Chris Morris

Personal information
- Full name: Christopher Barry Morris
- Date of birth: 24 December 1963 (age 62)
- Place of birth: Newquay, Cornwall
- Height: 5 ft 8 in (1.73 m)
- Position: Defender

Senior career*
- Years: Team / Apps / (Gls)
- 1982–1987: Sheffield Wednesday / 74 / (1)
- 1987–1992: Celtic / 158 / (8)
- 1992–1997: Middlesbrough / 82 / (3)
- Total:  / 314 / (12)

International career
- 1987–1993: Republic of Ireland / 35 / (0)
- 1990: Scottish League XI / 1 / (0)

= Chris Morris (footballer) =

Footballer (born 1963)

Christopher Barry Morris (born 24 December 1963) is a former professional footballer, who played as a defender for Celtic, Sheffield Wednesday and Middlesbrough, among others. Born in Cornwall, he played for the Republic of Ireland national team at international level.

==Club career==
Morris first began his career in 1982, signing for Sheffield Wednesday under ex-England international, Jack Charlton, in the old Division Two. He won promotion to the First Division with Sheffield in 1984. Morris made seventy-four appearances between 1983 and 1987, scoring one goal along the way. Morris then moved north of the border to Celtic, signing for £125,000 on 10 August 1987. He made his debut in the 4–0 win over Morton, at age 23. Between 1987 and 1992, Morris was Celtic's regular right-back, with 160 appearances and 8 goals.

Morris was the only Celtic player to play in all 55 games of the 1987–88 season, in which Celtic won both the Scottish Premier Division and Scottish Cup. He was on the team for a second Celtic Scottish Cup win in 1989. Morris then moved on to Middlesbrough on 14 August 1992, where he remained for several seasons as a first team regular without ever becoming a crowd favourite. Troubled by an anterior cruciate ligament injury, he retired at the end of the 1996-97 season, when Boro were runners-up in the FA Cup and Football League Cup, but a 3-point deduction for postponing a match at short notice had caused them to be relegated from the Premier League.

==International career==
In 1988, Morris caught the attention of Jack Charlton, who by then was the Republic of Ireland manager. Morris, although born in England, also qualified for Irish citizenship through his Monaghan-born mother. He was called up to play for Ireland and made a promising debut in the 5-0 friendly win against Israel at Dalymount Park on 10 November 1987. Morris was part of the Irish squad for Euro 88, which was the firsr time the Republic of Ireland had ever qualified for a major tournament. Morris played in all three games of the championships, including a 1–0 win over England. Although the Republic were eliminated following a late goal by Wim Kieft in their final group game against Holland, Morris became a household name in Ireland, along with the rest of the team, who were greeted as heroes on their return home.
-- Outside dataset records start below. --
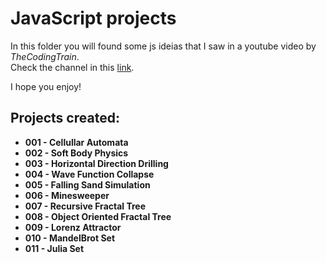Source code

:# JavaScript projects
In this folder you will found some js ideias that I saw in a youtube video by _TheCodingTrain_.\
Check the channel in this [link](https://www.youtube.com/@TheCodingTrain).

I hope you enjoy!

## Projects created:
- **001 - Cellullar Automata**
- **002 - Soft Body Physics**
- **003 - Horizontal Direction Drilling**
- **004 - Wave Function Collapse**
- **005 - Falling Sand Simulation**
- **006 - Minesweeper**
- **007 - Recursive Fractal Tree**
- **008 - Object Oriented Fractal Tree**
- **009 - Lorenz Attractor**
- **010 - MandelBrot Set**
- **011 - Julia Set**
Morris was also in the squad that qualified for World Cup 1990 in Italy, another major first for the Republic. He played in every game. This time it was a goal from Italy's Salvatore Schillaci that knocked Ireland out of the quarter finals, but it was another high-point for the team, and for Morris.
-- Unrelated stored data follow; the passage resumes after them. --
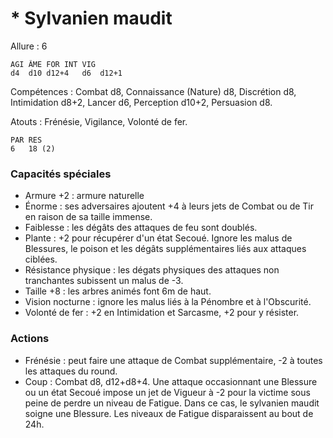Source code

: # * Sylvanien maudit

Allure : 6

	AGI	ÂME	FOR	INT	VIG
	d4	d10	d12+4	d6	d12+1

Compétences : Combat d8, Connaissance (Nature) d8, Discrétion d8, Intimidation d8+2, Lancer d6, Perception d10+2, Persuasion d8.

Atouts : Frénésie, Vigilance, Volonté de fer.

	PAR	RES
	6	18 (2)

### Capacités spéciales
- Armure +2 : armure naturelle
- Énorme : ses adversaires ajoutent +4 à leurs jets de Combat ou de Tir en raison de sa taille immense.
- Faiblesse : les dégâts des attaques de feu sont doublés.
- Plante : +2 pour récupérer d'un état Secoué. Ignore les malus de Blessures, le poison et les dégâts supplémentaires liés aux attaques ciblées.
- Résistance physique : les dégats physiques des attaques non tranchantes subissent un malus de -3.
- Taille +8 : les arbres animés font 6m de haut.
- Vision nocturne : ignore les malus liés à la Pénombre et à l'Obscurité.
- Volonté de fer : +2 en Intimidation et Sarcasme, +2 pour y résister.

### Actions
- Frénésie : peut faire une attaque de Combat supplémentaire, -2 à toutes les attaques du round.
- Coup : Combat d8, d12+d8+4. Une attaque occasionnant une Blessure ou un état Secoué impose un jet de Vigueur à -2 pour la victime sous peine de perdre un niveau de Fatigue. Dans ce cas, le sylvanien maudit soigne une Blessure. Les niveaux de Fatigue disparaissent au bout de 24h.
Ireland failed to qualify for the next European Championships in 1992, and Morris played his final international game against Wales on 17 November 1992.

==Personal life==
Morris has a daughter, Rebecca, and a son, Christopher, from his first marriage.

After leaving football, Morris went back to Cornwall to work for the family business "Morris Cornish Pasties," which his parents had run since 1971.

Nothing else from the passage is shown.